Por que razão os britânicos conduzem do lado esquerdo?

CNN , Peter Valdes-Dapena
30 mar, 19:00
Carros perto da Abadia de Westminster, em Londres, em 2019. Em Inglaterra, o trânsito circula pela esquerda, como acontece em cerca de 30% dos países. Beata Zawrzel/NurPhoto/Getty Images

Reino Unido não é o único país, como é óbvio, que o faz ao contrário. Cerca de 30% dos países do mundo impõem a condução do lado esquerdo e outros 70% à direita. Como isto aconteceu é uma história sinuosa

Conduzi até à zona rural Amish da Pensilvânia, nos Estados Unidos, para falar com um homem sobre uma carroça. Procurava a resposta a uma pergunta que tenho desde 2015, quando viajei para Inglaterra em trabalho.

Enquanto conduzia por Londres, com muito cuidado, num Mini Cooper, perguntei-me: por que é que estou a conduzir no lado "errado" da estrada? Sou dos Estados Unidos, que começaram por ser um conjunto de antigas colónias britânicas. Falamos a mesma língua, mais ou menos. Mas conduzimos em lados opostos e, por vezes, com efeitos perigosos.

E o Reino Unido não é o único país, como é óbvio, que o faz ao contrário. Cerca de 30% dos países do mundo impõem a condução do lado esquerdo e outros 70% à direita. Como isto aconteceu é uma história sinuosa.

Na Europa, Napoleão Bonaparte desempenhou um papel central. Nos Estados Unidos, os louros são frequentemente atribuídos a Henry Ford, mas na realidade isso não é bem verdade. A história é muito mais antiga do que Ford.

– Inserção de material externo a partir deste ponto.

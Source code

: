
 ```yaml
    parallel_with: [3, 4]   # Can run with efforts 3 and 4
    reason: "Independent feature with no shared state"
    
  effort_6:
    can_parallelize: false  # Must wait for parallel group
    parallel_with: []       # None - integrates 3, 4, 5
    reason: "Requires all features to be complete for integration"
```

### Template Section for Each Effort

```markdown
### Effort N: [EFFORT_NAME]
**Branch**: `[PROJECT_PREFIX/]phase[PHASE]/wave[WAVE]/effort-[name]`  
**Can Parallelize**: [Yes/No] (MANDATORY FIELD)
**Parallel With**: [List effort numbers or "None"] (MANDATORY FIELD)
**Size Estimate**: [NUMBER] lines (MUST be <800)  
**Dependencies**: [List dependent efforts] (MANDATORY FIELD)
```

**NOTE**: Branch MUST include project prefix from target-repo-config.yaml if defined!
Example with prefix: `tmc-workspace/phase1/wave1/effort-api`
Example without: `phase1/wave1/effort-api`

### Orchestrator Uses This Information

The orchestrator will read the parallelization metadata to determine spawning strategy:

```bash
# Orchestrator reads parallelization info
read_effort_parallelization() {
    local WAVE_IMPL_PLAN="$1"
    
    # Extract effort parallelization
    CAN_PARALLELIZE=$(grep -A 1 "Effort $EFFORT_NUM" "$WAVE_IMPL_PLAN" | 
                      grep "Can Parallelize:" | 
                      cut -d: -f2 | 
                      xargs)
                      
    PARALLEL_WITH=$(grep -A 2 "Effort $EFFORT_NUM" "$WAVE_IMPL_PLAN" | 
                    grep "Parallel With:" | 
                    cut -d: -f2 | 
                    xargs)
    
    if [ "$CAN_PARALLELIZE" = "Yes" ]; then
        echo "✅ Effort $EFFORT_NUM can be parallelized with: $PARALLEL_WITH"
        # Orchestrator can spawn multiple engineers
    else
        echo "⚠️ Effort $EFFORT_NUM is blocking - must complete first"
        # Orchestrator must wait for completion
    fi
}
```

A circulação pela direita não só é anterior aos automóveis, como também é anterior à existência dos Estados Unidos.

Foi assim que acabei num antigo celeiro de secagem de tabaco em Conestoga, na Pensilvânia, a olhar para uma carroça, poucos dias depois de testar um Tesla Cybertruck, o seu moderno descendente elétrico. Fui recebido por John Stehman, cuja família cultiva terras na região desde 1743. É presidente da Conestoga Area Historical Society e, tal como aprendi com a investigação sobre a história das estradas e da condução, a carroça Conestoga foi fundamental para toda esta história.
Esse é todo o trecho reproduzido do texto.